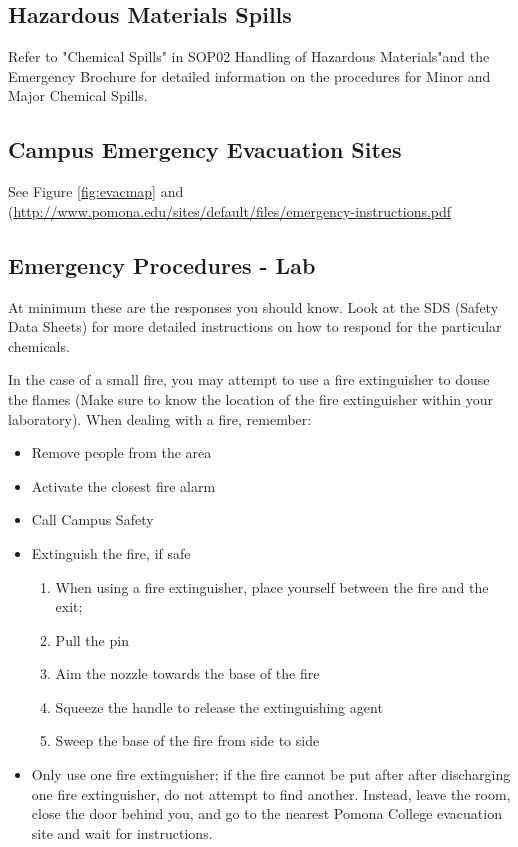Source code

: \documentclass[12pt]{../../cls/SOP4_alpha}\usepackage[]{graphicx}\usepackage[]{xcolor}
\begin{document}
\subsection{Hazardous Materials Spills}

\NP Refer to "Chemical Spills" in SOP02 Handling of Hazardous Materials"and the Emergency Brochure for detailed information on the procedures for Minor and Major Chemical Spills.

\subsection{Campus Emergency Evacuation Sites}

See Figure \ref{fig:evacmap} and (\href{Pomona College Emergiency Instruction}{http://www.pomona.edu/sites/default/files/emergency-instructions.pdf}

\subsection*{Emergency Procedures - Lab}

\NP At minimum these are the responses you should know. Look at the SDS (Safety Data Sheets) for more detailed instructions on how to respond for the particular chemicals.  

\NP In the case of a small fire, you may attempt to use a fire extinguisher to douse the flames (Make sure to know the location of the fire extinguisher within your laboratory). 
When dealing with a fire, remember:

\begin{itemize}
  \item Remove people from the area
  \item Activate the closest fire alarm
  \item Call Campus Safety
  \item Extinguish the fire, if safe
    \begin{enumerate}
      \item When using a fire extinguisher, place yourself between the fire and the exit; 
	    \item Pull the pin
	    \item Aim the nozzle towards the base of the fire
	    \item Squeeze the handle to release the extinguishing agent
	    \item Sweep the base of the fire from side to side
    \end{enumerate}

  \item Only use one fire extinguisher; if the fire cannot be put after after discharging one fire extinguisher, do not attempt to find another. Instead, leave the room, close the door behind you, and go to the nearest Pomona College evacuation site and wait for instructions.
  
\end{itemize}
\end{document}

### Problem details:
Consider the entries above and return each line with the string "attempt".

### Response area:
\NP In the case of a small fire, you may attempt to use a fire extinguisher to douse the flames (Make sure to know the location of the fire extinguisher within your laboratory). 
  \item Only use one fire extinguisher; if the fire cannot be put after after discharging one fire extinguisher, do not attempt to find another. Instead, leave the room, close the door behind you, and go to the nearest Pomona College evacuation site and wait for instructions.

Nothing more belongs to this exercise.